ReplyDeleteWhat you say about the anti-studying cyulture of the school population is really important, and not something I have a great deal to add to, exscept to say that paradoxically, the one institution I know of that successfully defeats that culture is the military!
Scott, I am not familiar with the experimental schools you mention [I Googled them to get a little bit of info.] The Teachers Coll;ege speech I posted today speaks somewhat tangentially to some of the issues involved. Perhaps I can attempt some broader comments about the subject, though that would involve my pontificating even more than I usually do about things I know very little about.
ReplyDeleteA great place to start to learn about the unschooling movement would be the excellent "Freedom to learn" blog from Psychology today.

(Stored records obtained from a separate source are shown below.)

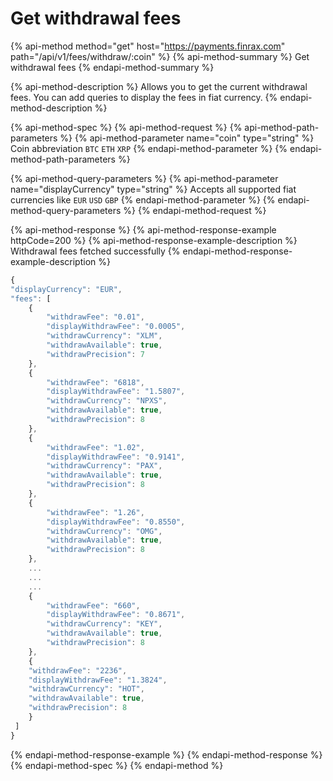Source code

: # Get withdrawal fees

{% api-method method="get" host="https://payments.finrax.com" path="/api/v1/fees/withdraw/:coin" %}
{% api-method-summary %}
Get withdrawal fees
{% endapi-method-summary %}

{% api-method-description %}
Allows you to get the current withdrawal fees. You can add queries to display the fees in fiat currency.
{% endapi-method-description %}

{% api-method-spec %}
{% api-method-request %}
{% api-method-path-parameters %}
{% api-method-parameter name="coin" type="string" %}
Coin abbreviation `BTC`  `ETH`  `XRP`
{% endapi-method-parameter %}
{% endapi-method-path-parameters %}

{% api-method-query-parameters %}
{% api-method-parameter name="displayCurrency" type="string" %}
Accepts all supported fiat currencies like `EUR`  `USD`  `GBP`
{% endapi-method-parameter %}
{% endapi-method-query-parameters %}
{% endapi-method-request %}

{% api-method-response %}
{% api-method-response-example httpCode=200 %}
{% api-method-response-example-description %}
Withdrawal fees fetched successfully
{% endapi-method-response-example-description %}

```javascript
{
"displayCurrency": "EUR",
"fees": [
    {
        "withdrawFee": "0.01",
        "displayWithdrawFee": "0.0005",
        "withdrawCurrency": "XLM",
        "withdrawAvailable": true,
        "withdrawPrecision": 7
    },
    {
        "withdrawFee": "6818",
        "displayWithdrawFee": "1.5807",
        "withdrawCurrency": "NPXS",
        "withdrawAvailable": true,
        "withdrawPrecision": 8
    },
    {
        "withdrawFee": "1.02",
        "displayWithdrawFee": "0.9141",
        "withdrawCurrency": "PAX",
        "withdrawAvailable": true,
        "withdrawPrecision": 8
    },
    {
        "withdrawFee": "1.26",
        "displayWithdrawFee": "0.8550",
        "withdrawCurrency": "OMG",
        "withdrawAvailable": true,
        "withdrawPrecision": 8
    },
    ...
    ...
    ...
    {
        "withdrawFee": "660",
        "displayWithdrawFee": "0.8671",
        "withdrawCurrency": "KEY",
        "withdrawAvailable": true,
        "withdrawPrecision": 8
    },
    {
    "withdrawFee": "2236",
    "displayWithdrawFee": "1.3824",
    "withdrawCurrency": "HOT",
    "withdrawAvailable": true,
    "withdrawPrecision": 8
    }
 ]
}
```
{% endapi-method-response-example %}
{% endapi-method-response %}
{% endapi-method-spec %}
{% endapi-method %}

I recommend reading nearly all of the posts from the past two years but this one is the ideal starting point: http://www.psychologytoday.com/blog/freedom-learn/200909/why-don-t-students-school-well-duhhhh
ReplyDeleteAnother great source of information on the subject is John Taylor Gatto, a retired school-teacher of 30 years who, having won the New York City Teacher of the Year award 4 times, quit at the pinnacle of his teaching career because he "didn't want to hurt kids to make a living". He addresses the Sudbury Valley model in his first book (http://www.johntaylorgatto.com/chapters/3d.htm) which you can read from cover to cover for free here: http://www.johntaylorgatto.com/underground/toc1.htm
"Say what we might about these charter schools, and they are not perfect certainly, they are a much needed complement to the standard schools which are, by necessity, geared to the ordinary, uninspired, disinterested, and mediocre students. We need places where the cream can rise to the top. If that's elitist, so be it."
ReplyDeleteYes, that is elitist. I am very disappointed. There are no "disinterested, and mediocre" students to be found at William and Mary? Who, furthermore, won't glide through life on God knows what unearned privileges? Think rabbit whompers.